If you get a bird’s eye view of these two laws, you would believe that they are almost against each other. One law promotes competition while the other promotes monopoly over a product. Anti-thesis? Not really, while it is true that anti-trust laws and the IPR regime might appear polar opposite, they do not intervene in each other’s matter.
Section 3(5) of the 2002 Act, gives an exception to IPR regimes. This is because IPR regimes do not address these issues. The Anti-trust laws however do and are enough to allow the smooth functioning of two regimes in India.
In fact, if one reads Section 4 of the Competition Act of 2002, Competition law prohibits abuse of dominant position that can or is interfering with IP rights, which just proves that the intent and use of competition law is not to challenge the IPR regime but to complement it and create a much safer, fair and equal market condition for everyone.
Is it oxymoronic in nature then? Well only if you look at the two as separate things. If viewed from an inclusive eye, they are anything but oxymoronic.
However, there is still some overlap that one can witness if one digs deeper. Competition Law allows for interference if there are hints of anti-trust activities, there is still overlap of jurisdiction between CCI and IPAB. These overlaps need to be addressed through a better legislative intent rather than adding sections just for the sake of it.
The IPR regime of India is not the best out there, while Anti-trust laws are relatively good. The interplay however is something not of many experiences and it might take some time to create an efficient system that functions without doubts regarding overlapping of one law over the other.
Editor’s Note Competition law addresses issues such as establishing an effective system to combat anti-competitive agreements, regulating mergers and acquisitions, and limiting the use of dominant positions, among other things.
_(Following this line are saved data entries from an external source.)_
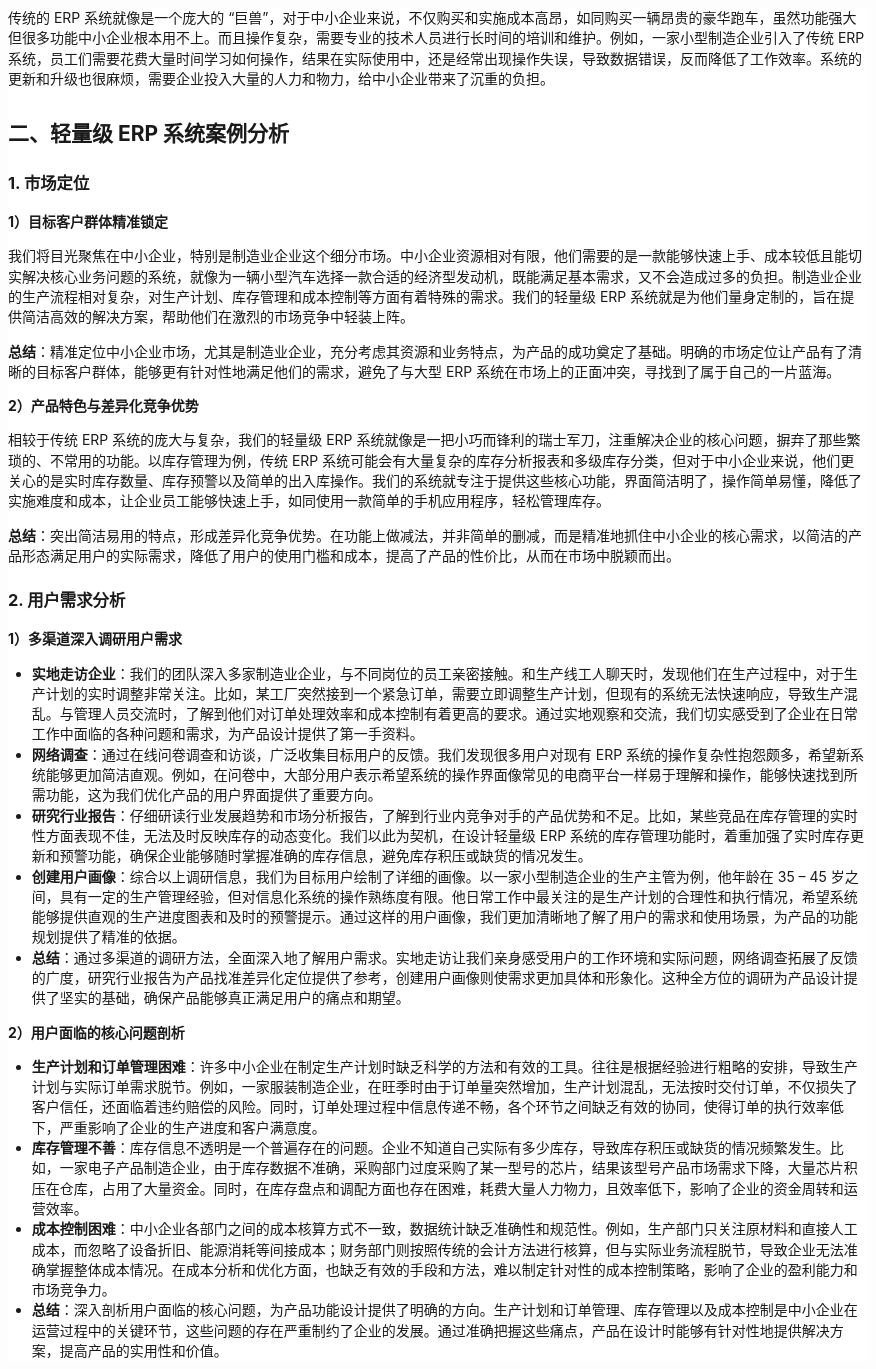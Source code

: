 传统的 ERP 系统就像是一个庞大的 “巨兽”，对于中小企业来说，不仅购买和实施成本高昂，如同购买一辆昂贵的豪华跑车，虽然功能强大但很多功能中小企业根本用不上。而且操作复杂，需要专业的技术人员进行长时间的培训和维护。例如，一家小型制造企业引入了传统 ERP 系统，员工们需要花费大量时间学习如何操作，结果在实际使用中，还是经常出现操作失误，导致数据错误，反而降低了工作效率。系统的更新和升级也很麻烦，需要企业投入大量的人力和物力，给中小企业带来了沉重的负担。

## 二、轻量级 ERP 系统案例分析

### 1\. 市场定位

**1）目标客户群体精准锁定**

我们将目光聚焦在中小企业，特别是制造业企业这个细分市场。中小企业资源相对有限，他们需要的是一款能够快速上手、成本较低且能切实解决核心业务问题的系统，就像为一辆小型汽车选择一款合适的经济型发动机，既能满足基本需求，又不会造成过多的负担。制造业企业的生产流程相对复杂，对生产计划、库存管理和成本控制等方面有着特殊的需求。我们的轻量级 ERP 系统就是为他们量身定制的，旨在提供简洁高效的解决方案，帮助他们在激烈的市场竞争中轻装上阵。

**总结**：精准定位中小企业市场，尤其是制造业企业，充分考虑其资源和业务特点，为产品的成功奠定了基础。明确的市场定位让产品有了清晰的目标客户群体，能够更有针对性地满足他们的需求，避免了与大型 ERP 系统在市场上的正面冲突，寻找到了属于自己的一片蓝海。

**2）产品特色与差异化竞争优势**

相较于传统 ERP 系统的庞大与复杂，我们的轻量级 ERP 系统就像是一把小巧而锋利的瑞士军刀，注重解决企业的核心问题，摒弃了那些繁琐的、不常用的功能。以库存管理为例，传统 ERP 系统可能会有大量复杂的库存分析报表和多级库存分类，但对于中小企业来说，他们更关心的是实时库存数量、库存预警以及简单的出入库操作。我们的系统就专注于提供这些核心功能，界面简洁明了，操作简单易懂，降低了实施难度和成本，让企业员工能够快速上手，如同使用一款简单的手机应用程序，轻松管理库存。

**总结**：突出简洁易用的特点，形成差异化竞争优势。在功能上做减法，并非简单的删减，而是精准地抓住中小企业的核心需求，以简洁的产品形态满足用户的实际需求，降低了用户的使用门槛和成本，提高了产品的性价比，从而在市场中脱颖而出。

### 2\. 用户需求分析

**1）多渠道深入调研用户需求**

*   **实地走访企业**：我们的团队深入多家制造业企业，与不同岗位的员工亲密接触。和生产线工人聊天时，发现他们在生产过程中，对于生产计划的实时调整非常关注。比如，某工厂突然接到一个紧急订单，需要立即调整生产计划，但现有的系统无法快速响应，导致生产混乱。与管理人员交流时，了解到他们对订单处理效率和成本控制有着更高的要求。通过实地观察和交流，我们切实感受到了企业在日常工作中面临的各种问题和需求，为产品设计提供了第一手资料。
*   **网络调查**：通过在线问卷调查和访谈，广泛收集目标用户的反馈。我们发现很多用户对现有 ERP 系统的操作复杂性抱怨颇多，希望新系统能够更加简洁直观。例如，在问卷中，大部分用户表示希望系统的操作界面像常见的电商平台一样易于理解和操作，能够快速找到所需功能，这为我们优化产品的用户界面提供了重要方向。
*   **研究行业报告**：仔细研读行业发展趋势和市场分析报告，了解到行业内竞争对手的产品优势和不足。比如，某些竞品在库存管理的实时性方面表现不佳，无法及时反映库存的动态变化。我们以此为契机，在设计轻量级 ERP 系统的库存管理功能时，着重加强了实时库存更新和预警功能，确保企业能够随时掌握准确的库存信息，避免库存积压或缺货的情况发生。
*   **创建用户画像**：综合以上调研信息，我们为目标用户绘制了详细的画像。以一家小型制造企业的生产主管为例，他年龄在 35 – 45 岁之间，具有一定的生产管理经验，但对信息化系统的操作熟练度有限。他日常工作中最关注的是生产计划的合理性和执行情况，希望系统能够提供直观的生产进度图表和及时的预警提示。通过这样的用户画像，我们更加清晰地了解了用户的需求和使用场景，为产品的功能规划提供了精准的依据。
*   **总结**：通过多渠道的调研方法，全面深入地了解用户需求。实地走访让我们亲身感受用户的工作环境和实际问题，网络调查拓展了反馈的广度，研究行业报告为产品找准差异化定位提供了参考，创建用户画像则使需求更加具体和形象化。这种全方位的调研为产品设计提供了坚实的基础，确保产品能够真正满足用户的痛点和期望。

**2）用户面临的核心问题剖析**

*   **生产计划和订单管理困难**：许多中小企业在制定生产计划时缺乏科学的方法和有效的工具。往往是根据经验进行粗略的安排，导致生产计划与实际订单需求脱节。例如，一家服装制造企业，在旺季时由于订单量突然增加，生产计划混乱，无法按时交付订单，不仅损失了客户信任，还面临着违约赔偿的风险。同时，订单处理过程中信息传递不畅，各个环节之间缺乏有效的协同，使得订单的执行效率低下，严重影响了企业的生产进度和客户满意度。
*   **库存管理不善**：库存信息不透明是一个普遍存在的问题。企业不知道自己实际有多少库存，导致库存积压或缺货的情况频繁发生。比如，一家电子产品制造企业，由于库存数据不准确，采购部门过度采购了某一型号的芯片，结果该型号产品市场需求下降，大量芯片积压在仓库，占用了大量资金。同时，在库存盘点和调配方面也存在困难，耗费大量人力物力，且效率低下，影响了企业的资金周转和运营效率。
*   **成本控制困难**：中小企业各部门之间的成本核算方式不一致，数据统计缺乏准确性和规范性。例如，生产部门只关注原材料和直接人工成本，而忽略了设备折旧、能源消耗等间接成本；财务部门则按照传统的会计方法进行核算，但与实际业务流程脱节，导致企业无法准确掌握整体成本情况。在成本分析和优化方面，也缺乏有效的手段和方法，难以制定针对性的成本控制策略，影响了企业的盈利能力和市场竞争力。
*   **总结**：深入剖析用户面临的核心问题，为产品功能设计提供了明确的方向。生产计划和订单管理、库存管理以及成本控制是中小企业在运营过程中的关键环节，这些问题的存在严重制约了企业的发展。通过准确把握这些痛点，产品在设计时能够有针对性地提供解决方案，提高产品的实用性和价值。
Intellectual Property Rights, on the other hand, seeks to create a balance between individual rights and societal interests. It assists intangible property owners in obtaining exclusive rights and commercial value for their intellectual creations.
The relationship between intellectual property rights and competition law may appear to be contradictory, but it is not; rather, it allows a person to invest in a dynamic competition while limiting inflexible competition. It allows the holder to have exclusive usage of his product for a set length of time.
Patent owners have monopoly power and can dominate during this time period. Antitrust laws will not be broken as a result of such dominance.